The most recent incident, to which the Deputy has referred, happened on 21 September off the south-west coast, some 20 miles off Baltimore. The skipper of an Irish fishing boat, the Girl Jane, reported to my Department that the boat had been dragged backwards by a French registered fishing boat and that its fishing gear had been cut by the crew of the French registered vessel using a blow torch. The French vessel then left the scene and headed back to France. At my instructions the matter was taken up immediately by my officials in strong terms with the French authorities. My deep concern about the alleged incident was conveyed to them and the French authorities were requested to investigate and respond to us as a matter of urgency. We are currently [1350] waiting for their response, which I expect will come fairly shortly.

Mr. Sheehan: I hope it comes before the meeting on Friday.

Dr. Woods: As I have said, Friday's meeting is a very timely opportunity to pursue this issue. I will protect the interests of Irish fishermen by ensuring the most effective surveillance and control of all fishing vessels in these waters. We are working closely with the Department of Defence, the Air Corps and the Naval Service on sea fisheries protection so that all legitimate fishermen can go about their business safely and securely.
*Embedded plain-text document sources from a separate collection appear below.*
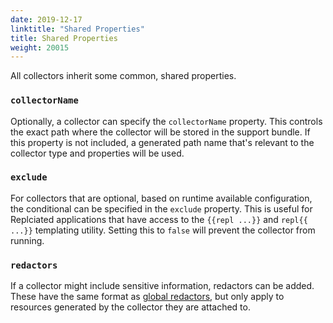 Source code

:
 ```yaml
---
date: 2019-12-17
linktitle: "Shared Properties"
title: Shared Properties
weight: 20015
---
```


All collectors inherit some common, shared properties.

### `collectorName`

Optionally, a collector can specify the `collectorName` property. This controls the exact path where the collector will be stored in the support bundle. If this property is not included, a generated path name that's relevant to the collector type and properties will be used.

### `exclude`

For collectors that are optional, based on runtime available configuration, the conditional can be specified in the `exclude` property. This is useful for Replciated applications that have access to the `{{repl ...}}` and `repl{{ ...}}` templating utility. Setting this to `false` will prevent the collector from running.

### `redactors`

If a collector might include sensitive information, redactors can be added. These have the same format as [global redactors](../redactors/overview), but only apply to resources generated by the collector they are attached to. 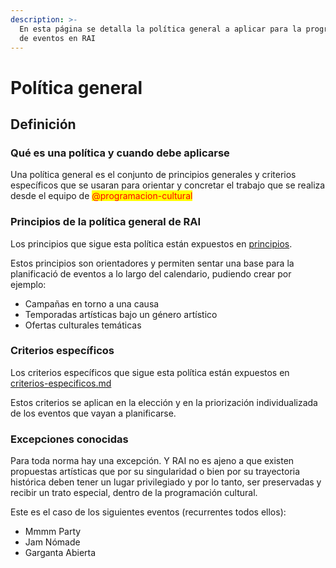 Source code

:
 ```yaml
---
description: >-
  En esta página se detalla la política general a aplicar para la programación
  de eventos en RAI
---
```


# Política general

## Definición

### Qué es una política y cuando debe aplicarse

Una política general es el conjunto de principios generales y criterios específicos que se usaran para orientar y concretar el trabajo que se realiza desde el equipo de <mark style="color:red;">@programacion-cultural</mark>

### Principios de la política general de RAI

Los principios que sigue esta política están expuestos en [principios](principios/ "mention").

Estos principios son orientadores y permiten sentar una base para la planificació de eventos a lo largo del calendario, pudiendo crear por ejemplo:

* Campañas en torno a una causa
* Temporadas artísticas bajo un género artístico
* Ofertas culturales temáticas

### Criterios específicos

Los criterios específicos que sigue esta política están expuestos en [criterios-especificos.md](criterios-especificos.md "mention")

Estos criterios se aplican en la elección y en la priorización individualizada de los eventos que vayan a planificarse.

### Excepciones conocidas

Para toda norma hay una excepción. Y RAI no es ajeno a que existen propuestas artísticas que por su singularidad o bien por su trayectoria histórica deben tener un lugar privilegiado y por lo tanto, ser preservadas y recibir un trato especial, dentro de la programación cultural.

Este es el caso de los siguientes eventos (recurrentes todos ellos):

* Mmmm Party
* Jam Nómade
* Garganta Abierta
I already arranged for a rapid response system last March following similar incidents. I am glad to have this chance to spell out these arrangements again. Fishermen should immediately contact the marine emergency service, IMES, of my Department if an incident takes place, via the VHF radio or 999 emergency telephone system.
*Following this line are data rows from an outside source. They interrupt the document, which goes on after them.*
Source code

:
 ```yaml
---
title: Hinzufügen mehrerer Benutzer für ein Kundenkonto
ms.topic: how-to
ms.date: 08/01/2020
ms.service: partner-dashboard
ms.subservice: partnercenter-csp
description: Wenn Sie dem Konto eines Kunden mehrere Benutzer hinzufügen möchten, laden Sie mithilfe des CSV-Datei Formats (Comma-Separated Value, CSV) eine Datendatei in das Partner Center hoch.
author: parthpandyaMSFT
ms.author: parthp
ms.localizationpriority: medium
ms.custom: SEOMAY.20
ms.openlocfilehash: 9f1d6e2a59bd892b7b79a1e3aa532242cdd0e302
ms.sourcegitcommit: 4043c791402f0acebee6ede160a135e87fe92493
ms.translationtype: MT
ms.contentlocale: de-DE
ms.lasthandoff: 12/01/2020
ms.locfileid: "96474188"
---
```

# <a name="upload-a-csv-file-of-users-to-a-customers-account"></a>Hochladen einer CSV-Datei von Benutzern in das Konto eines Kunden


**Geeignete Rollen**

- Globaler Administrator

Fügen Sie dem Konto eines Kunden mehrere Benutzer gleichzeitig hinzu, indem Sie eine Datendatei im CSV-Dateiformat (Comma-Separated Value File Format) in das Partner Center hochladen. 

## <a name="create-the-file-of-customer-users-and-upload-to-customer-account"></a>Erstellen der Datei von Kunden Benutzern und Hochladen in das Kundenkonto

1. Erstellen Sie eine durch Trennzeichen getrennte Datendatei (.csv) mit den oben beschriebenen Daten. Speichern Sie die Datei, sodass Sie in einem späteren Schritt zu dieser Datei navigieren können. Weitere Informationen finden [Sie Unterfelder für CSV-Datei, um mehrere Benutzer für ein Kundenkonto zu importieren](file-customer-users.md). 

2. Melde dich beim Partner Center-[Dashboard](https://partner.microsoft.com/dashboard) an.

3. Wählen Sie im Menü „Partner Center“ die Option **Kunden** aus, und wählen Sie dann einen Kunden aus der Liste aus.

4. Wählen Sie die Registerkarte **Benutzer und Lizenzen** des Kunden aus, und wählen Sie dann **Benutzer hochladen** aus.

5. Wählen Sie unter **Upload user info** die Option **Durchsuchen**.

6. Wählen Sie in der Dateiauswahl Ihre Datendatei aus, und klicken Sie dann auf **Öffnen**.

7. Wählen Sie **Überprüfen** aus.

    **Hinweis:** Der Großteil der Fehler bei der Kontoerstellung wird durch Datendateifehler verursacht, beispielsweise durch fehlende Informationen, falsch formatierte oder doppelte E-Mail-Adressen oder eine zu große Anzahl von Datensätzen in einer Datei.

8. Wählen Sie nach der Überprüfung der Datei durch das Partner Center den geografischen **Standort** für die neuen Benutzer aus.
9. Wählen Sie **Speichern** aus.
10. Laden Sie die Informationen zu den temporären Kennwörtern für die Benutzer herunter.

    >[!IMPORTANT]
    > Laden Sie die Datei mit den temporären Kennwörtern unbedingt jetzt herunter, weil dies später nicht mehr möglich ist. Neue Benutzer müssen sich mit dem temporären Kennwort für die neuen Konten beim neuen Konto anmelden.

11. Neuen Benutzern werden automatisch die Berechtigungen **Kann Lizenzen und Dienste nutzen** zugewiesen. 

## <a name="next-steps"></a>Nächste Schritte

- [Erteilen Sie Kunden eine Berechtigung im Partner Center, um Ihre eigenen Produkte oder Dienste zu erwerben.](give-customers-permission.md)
Mr. Sheehan: They have done that on several occasions and have got nowhere.

An Leas-Cheann Comhairle: The Minister, without interruption.
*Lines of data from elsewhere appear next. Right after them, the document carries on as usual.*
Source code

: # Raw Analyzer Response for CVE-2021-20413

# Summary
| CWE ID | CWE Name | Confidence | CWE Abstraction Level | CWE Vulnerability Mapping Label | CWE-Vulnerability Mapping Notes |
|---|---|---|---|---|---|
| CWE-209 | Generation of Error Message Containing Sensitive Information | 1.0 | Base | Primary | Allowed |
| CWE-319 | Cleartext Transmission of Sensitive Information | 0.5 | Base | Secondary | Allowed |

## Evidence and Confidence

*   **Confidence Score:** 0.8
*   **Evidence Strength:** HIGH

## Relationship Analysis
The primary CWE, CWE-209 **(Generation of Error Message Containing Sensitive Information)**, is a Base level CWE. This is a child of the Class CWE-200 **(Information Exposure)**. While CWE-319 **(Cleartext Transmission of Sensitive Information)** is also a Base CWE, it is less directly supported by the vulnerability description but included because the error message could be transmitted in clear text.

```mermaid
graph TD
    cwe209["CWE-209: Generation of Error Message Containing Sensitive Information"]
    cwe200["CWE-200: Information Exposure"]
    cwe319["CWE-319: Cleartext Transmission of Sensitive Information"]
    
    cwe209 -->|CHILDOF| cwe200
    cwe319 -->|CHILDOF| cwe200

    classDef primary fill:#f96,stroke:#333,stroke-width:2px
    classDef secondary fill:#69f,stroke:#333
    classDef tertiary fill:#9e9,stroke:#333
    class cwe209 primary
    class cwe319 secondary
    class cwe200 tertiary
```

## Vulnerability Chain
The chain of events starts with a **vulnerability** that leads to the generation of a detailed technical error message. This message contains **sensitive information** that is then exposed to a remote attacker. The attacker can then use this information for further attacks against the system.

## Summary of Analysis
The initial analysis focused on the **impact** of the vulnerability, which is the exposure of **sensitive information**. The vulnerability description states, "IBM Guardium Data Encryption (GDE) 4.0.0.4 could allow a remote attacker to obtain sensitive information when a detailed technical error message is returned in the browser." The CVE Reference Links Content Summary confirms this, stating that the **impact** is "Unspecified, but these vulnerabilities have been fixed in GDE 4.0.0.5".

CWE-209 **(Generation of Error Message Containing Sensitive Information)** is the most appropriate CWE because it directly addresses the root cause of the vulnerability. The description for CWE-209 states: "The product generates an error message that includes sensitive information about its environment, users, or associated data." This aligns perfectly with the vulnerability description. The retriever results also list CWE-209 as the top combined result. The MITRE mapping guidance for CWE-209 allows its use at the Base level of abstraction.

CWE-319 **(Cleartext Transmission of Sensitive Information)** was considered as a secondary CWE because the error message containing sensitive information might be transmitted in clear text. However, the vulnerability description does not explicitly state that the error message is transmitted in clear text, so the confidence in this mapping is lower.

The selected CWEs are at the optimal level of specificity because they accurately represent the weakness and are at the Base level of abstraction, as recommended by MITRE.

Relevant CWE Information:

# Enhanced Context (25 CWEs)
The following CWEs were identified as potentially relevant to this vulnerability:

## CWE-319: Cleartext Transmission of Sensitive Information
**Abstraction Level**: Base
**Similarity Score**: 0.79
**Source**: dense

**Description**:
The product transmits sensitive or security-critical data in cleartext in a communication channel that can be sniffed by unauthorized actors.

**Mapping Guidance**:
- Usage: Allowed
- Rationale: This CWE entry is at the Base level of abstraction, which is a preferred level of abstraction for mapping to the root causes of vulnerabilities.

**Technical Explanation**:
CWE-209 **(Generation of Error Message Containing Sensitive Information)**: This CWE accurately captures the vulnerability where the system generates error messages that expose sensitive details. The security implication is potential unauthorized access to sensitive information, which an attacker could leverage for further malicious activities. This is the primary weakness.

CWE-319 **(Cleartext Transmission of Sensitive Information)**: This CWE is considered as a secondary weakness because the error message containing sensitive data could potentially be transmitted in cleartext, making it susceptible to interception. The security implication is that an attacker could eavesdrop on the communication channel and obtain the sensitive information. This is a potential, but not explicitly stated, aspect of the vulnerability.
Dr. Woods: Not on this one. It would be preferable——

Mr. Sheehan: They have — I have the information with me.

Dr. Woods: I am urging fishermen——

An Leas-Cheann Comhairle: The Minister, without interruption.

Dr. Woods: I have explained the system I have set up. I am asking fishermen to use that system and not any other one because it is the one to which we can respond most rapidly. We can call on the different services, not only the Naval Service but also the Air Corps and the Department's own services. This will facilitate a rapid and appropriate response by mobilising available resources to the scene very quickly. There are procedures in place to enable swift action to be taken.

Mr. Sheehan: By whom?

An Leas-Cheann Comhairle: The Minister must be allowed to conclude.

Dr. Woods: I urge fishermen to use the IMES facility. I set up this system earlier this year and a number of fishermen have used it. It is a very effective system because it means we can get either aeroplanes or helicopters to the scene very quickly. They can then be followed up by the Naval Service because the Naval Service cannot get there as quickly as the air services.

[1351] Mr. Sheehan: The Naval Service indicated it has no powers to do so.

An Leas-Cheann Comhairle: I must ask Deputy Sheehan to allow the Minister to conclude. I ask the Minister to draw his remarks to a conclusion as his five minutes are up.

Dr. Woods: I am just trying to state the facts. I ask fishermen to use the rapid response system which I introduced. It has been used by vessels since I introduced it and it is preferable that they would do so. These resources include our own IMES helicopters and Air Corps Casa aircraft, the Air Corps helicopters and naval vessels. All of these will be available and several of them can take pictures of the scene, which can be very valuable in subsequent disputes.

Prevention is better than cure. My primary objective is to see peaceful coexistence between all fishermen and a safe future for Irish fishermen in particular. I hope Friday's meeting will show tangible progress on this objective. Meanwhile, the other issue is being pursued and the various reports will be in place shortly.

Mr. Sheehan: Will the Minister guarantee——

An Leas-Cheann Comhairle: Deputy Gilmore has given me notice——

Mr. Sheehan: ——that £5,000 will be paid in compensation?

An Leas-Cheann Comhairle: I remind Deputy Sheehan the Chair is speaking.